Overview of business continuity with Azure SQL Database

This overview describes the capabilities that Azure SQL Database provides for business continuity and disaster recovery. Learn about options, recommendations, and tutorials for recovering from disruptive events that could cause data loss or cause your database and application to become unavailable. Learn what to do when a user or application error affects data integrity, an Azure region has an outage, or your application requires maintenance.

SQL Database features that you can use to provide business continuity

SQL Database provides several business continuity features, including automated backups and optional database replication. Each has different characteristics for estimated recovery time (ERT) and potential data loss for recent transactions. Once you understand these options, you can choose among them - and, in most scenarios, use them together for different scenarios. As you develop your business continuity plan, you need to understand the maximum acceptable time before the application fully recovers after the disruptive event - this is your recovery time objective (RTO). You also need to understand the maximum amount of recent data updates (time interval) the application can tolerate losing when recovering after the disruptive event - this is your recovery point objective (RPO).

The following table compares the ERT and RPO for the three most common scenarios.

Capability Basic tier Standard tier Premium tier
Point in Time Restore from backup Any restore point within 7 days Any restore point within 35 days Any restore point within 35 days
Geo-restore from geo-replicated backups ERT < 12h, RPO < 1h ERT < 12h, RPO < 1h ERT < 12h, RPO < 1h
Restore from Azure Backup Vault ERT < 12h, RPO < 1 wk ERT < 12h, RPO < 1 wk ERT < 12h, RPO < 1 wk
Active geo-replication ERT < 30s, RPO < 5s ERT < 30s, RPO < 5s ERT < 30s, RPO < 5s

Use database backups to recover a database

SQL Database automatically performs a combination of full database backups weekly, differential database backups hourly, and transaction log backups every five - ten minutes to protect your business from data loss. These backups are stored in geo-redundant storage for 35 days for databases in the Standard and Premium service tiers and 7 days for databases in the Basic service tier. For more information, see service tiers. If the retention period for your service tier does not meet your business requirements, you can increase the retention period by changing the service tier. The full and differential database backups are also replicated to a paired data center for protection against a data center outage. For more information, see automatic database backups.

If the built-in retention period is not sufficient for your application, you can extend it by configuring a database long-term retention policy. For more information, see long-term retention.

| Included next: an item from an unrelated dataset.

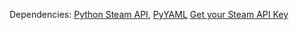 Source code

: Dependencies: [Python Steam API](https://pypi.org/project/python-steam-api/), [PyYAML](https://pypi.org/project/PyYAML/)
[Get your Steam API Key](https://steamcommunity.com/dev/apikey)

You can use these automatic database backups to recover a database from various disruptive events, both within your data center and to another data center. Using automatic database backups, the estimated time of recovery depends on several factors including the total number of databases recovering in the same region at the same time, the database size, the transaction log size, and network bandwidth. The recovery time is usually less than 12 hours. When recovering to another data region, the potential data loss is limited to 1 hour by the geo-redundant storage of hourly differential database backups.

Important

To recover using automated backups, you must be a member of the SQL Server Contributor role or the subscription owner - see RBAC: Built-in roles. You can recover using the Azure portal, PowerShell, or the REST API. You cannot use Transact-SQL.

Use automated backups as your business continuity and recovery mechanism if your application:

  • Is not considered mission critical.
  • Doesn't have a binding SLA - a downtime of 24 hours or longer does not result in financial liability.
  • Has a low rate of data change (low transactions per hour) and losing up to an hour of change is an acceptable data loss.
  • Is cost sensitive.

If you need faster recovery, use active geo-replication (discussed next). If you need to be able to recover data from a period older than 35 days, use long-term backup retention.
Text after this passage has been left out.